Here are our top tips for leveraging your summer(s). And… of course we want you to weave in some rest and relaxation… preferably reading a classic while spending the weekend on the beach.
RESEARCH: Reach out to a local professor in your area of academic interest and investigate any research opportunities available for a high school student. Or, do your own research. Nothing should stop you if you have an idea. A high school senior cultivated populations of algae under her loft bed and won first place and $100,000 in the Intel Science Talent Search. We’ve had students attend RSI at MIT and take part in research that set them SO apart that they were essentially recruited by top colleges.
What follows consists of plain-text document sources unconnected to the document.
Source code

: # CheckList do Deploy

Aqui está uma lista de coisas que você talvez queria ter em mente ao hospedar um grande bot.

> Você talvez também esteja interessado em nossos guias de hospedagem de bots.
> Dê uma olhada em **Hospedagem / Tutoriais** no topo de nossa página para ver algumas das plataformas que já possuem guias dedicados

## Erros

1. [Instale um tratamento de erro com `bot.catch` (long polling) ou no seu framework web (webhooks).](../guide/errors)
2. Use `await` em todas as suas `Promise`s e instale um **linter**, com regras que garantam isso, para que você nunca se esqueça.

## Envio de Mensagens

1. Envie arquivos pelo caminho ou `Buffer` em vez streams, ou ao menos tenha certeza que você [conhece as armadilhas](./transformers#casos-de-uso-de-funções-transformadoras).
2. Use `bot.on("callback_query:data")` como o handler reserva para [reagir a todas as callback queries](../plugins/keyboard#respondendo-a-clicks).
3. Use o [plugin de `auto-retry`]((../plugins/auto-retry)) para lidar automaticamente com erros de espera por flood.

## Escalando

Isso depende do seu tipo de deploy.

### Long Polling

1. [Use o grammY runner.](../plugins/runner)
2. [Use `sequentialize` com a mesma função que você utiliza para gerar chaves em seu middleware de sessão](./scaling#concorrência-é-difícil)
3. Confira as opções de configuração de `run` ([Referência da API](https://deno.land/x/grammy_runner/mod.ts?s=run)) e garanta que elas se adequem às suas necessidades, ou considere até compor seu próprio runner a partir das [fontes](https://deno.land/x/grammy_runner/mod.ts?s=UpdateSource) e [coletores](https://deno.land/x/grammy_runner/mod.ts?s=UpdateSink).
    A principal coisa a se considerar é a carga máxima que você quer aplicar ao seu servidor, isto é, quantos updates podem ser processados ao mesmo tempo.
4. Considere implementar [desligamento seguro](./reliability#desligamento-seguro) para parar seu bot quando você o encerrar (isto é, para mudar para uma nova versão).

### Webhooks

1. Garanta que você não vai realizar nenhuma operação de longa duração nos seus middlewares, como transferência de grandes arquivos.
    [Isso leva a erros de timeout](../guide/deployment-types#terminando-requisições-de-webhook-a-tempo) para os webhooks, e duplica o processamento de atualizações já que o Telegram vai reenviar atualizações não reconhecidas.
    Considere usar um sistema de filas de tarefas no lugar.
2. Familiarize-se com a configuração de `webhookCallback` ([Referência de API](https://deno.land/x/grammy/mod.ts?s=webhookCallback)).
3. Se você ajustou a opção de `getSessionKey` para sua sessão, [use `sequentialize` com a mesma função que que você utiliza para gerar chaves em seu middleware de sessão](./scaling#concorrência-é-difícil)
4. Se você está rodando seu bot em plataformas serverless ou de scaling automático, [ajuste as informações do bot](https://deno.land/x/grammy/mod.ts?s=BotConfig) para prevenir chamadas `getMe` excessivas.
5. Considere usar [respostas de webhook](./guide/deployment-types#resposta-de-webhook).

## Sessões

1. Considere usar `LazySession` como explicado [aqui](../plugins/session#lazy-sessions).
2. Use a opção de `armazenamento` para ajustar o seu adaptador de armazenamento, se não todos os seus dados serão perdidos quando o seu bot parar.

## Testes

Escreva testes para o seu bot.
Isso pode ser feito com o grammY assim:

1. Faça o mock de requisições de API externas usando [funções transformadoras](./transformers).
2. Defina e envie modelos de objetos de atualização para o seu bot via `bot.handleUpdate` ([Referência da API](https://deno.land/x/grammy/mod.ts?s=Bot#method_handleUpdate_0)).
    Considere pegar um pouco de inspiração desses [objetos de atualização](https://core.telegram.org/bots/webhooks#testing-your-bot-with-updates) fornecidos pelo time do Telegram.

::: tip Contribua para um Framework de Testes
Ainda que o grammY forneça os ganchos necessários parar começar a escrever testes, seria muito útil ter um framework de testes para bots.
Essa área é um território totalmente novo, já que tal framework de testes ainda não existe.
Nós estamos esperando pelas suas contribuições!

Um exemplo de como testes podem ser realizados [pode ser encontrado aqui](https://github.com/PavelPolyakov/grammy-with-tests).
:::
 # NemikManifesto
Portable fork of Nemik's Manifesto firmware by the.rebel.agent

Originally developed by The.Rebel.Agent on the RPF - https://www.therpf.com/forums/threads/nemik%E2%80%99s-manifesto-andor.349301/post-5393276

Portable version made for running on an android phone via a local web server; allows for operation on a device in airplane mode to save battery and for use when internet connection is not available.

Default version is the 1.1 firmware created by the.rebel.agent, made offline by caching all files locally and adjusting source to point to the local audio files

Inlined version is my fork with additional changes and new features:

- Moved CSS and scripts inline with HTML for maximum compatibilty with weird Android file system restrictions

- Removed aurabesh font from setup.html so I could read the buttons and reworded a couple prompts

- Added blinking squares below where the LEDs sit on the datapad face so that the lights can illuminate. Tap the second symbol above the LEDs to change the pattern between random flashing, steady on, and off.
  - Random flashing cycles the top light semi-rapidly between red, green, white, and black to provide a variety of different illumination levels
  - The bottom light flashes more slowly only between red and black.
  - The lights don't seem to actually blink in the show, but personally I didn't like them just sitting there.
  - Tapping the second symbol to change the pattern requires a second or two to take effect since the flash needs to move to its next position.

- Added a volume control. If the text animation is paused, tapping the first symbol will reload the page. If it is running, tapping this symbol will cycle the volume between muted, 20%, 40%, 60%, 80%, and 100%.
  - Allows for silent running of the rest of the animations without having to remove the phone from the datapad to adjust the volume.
Another great option is to explore presenting your written work at an academic conference in your targeted field of interest.
- For example, the College of Charleston in South Carolina is hosting a conference on 4/15/16 and you can submit your paper to present at the conference (due 3/3/16). The conference is an opportunity for high school and undergraduate students to present research on a variety of topics, including Southern and South Carolina politics, civil rights, political extremism, educational opportunity and economic development, political communication, human geographies and world politics.
TAKE COLLEGE CLASSES: There are amazing classes available at top colleges in their precollege programs. You can study The Physics of Stars: Their Structure and Evolution or learn about Ancient Mummies and New Technologies at U Chicago. But, you don’t have to go away to an expensive college program — you can take a local community college course if it’s in your area of academic interest. The Common Application asks if you have taken a course for college credit; so use summers to do so and to build up your level of academic expertise.
COLLEGE APPLICATIONS: If you are a junior, the goal is to finish them BEFORE senior fall so you can focus on your classes, not writing essays. We have been offering 4-day Application Boot Camps for 12 years so students can craft compelling college applications. If you aren’t able to join us, do at least dedicate a defined time period to your application before your classes start in the fall.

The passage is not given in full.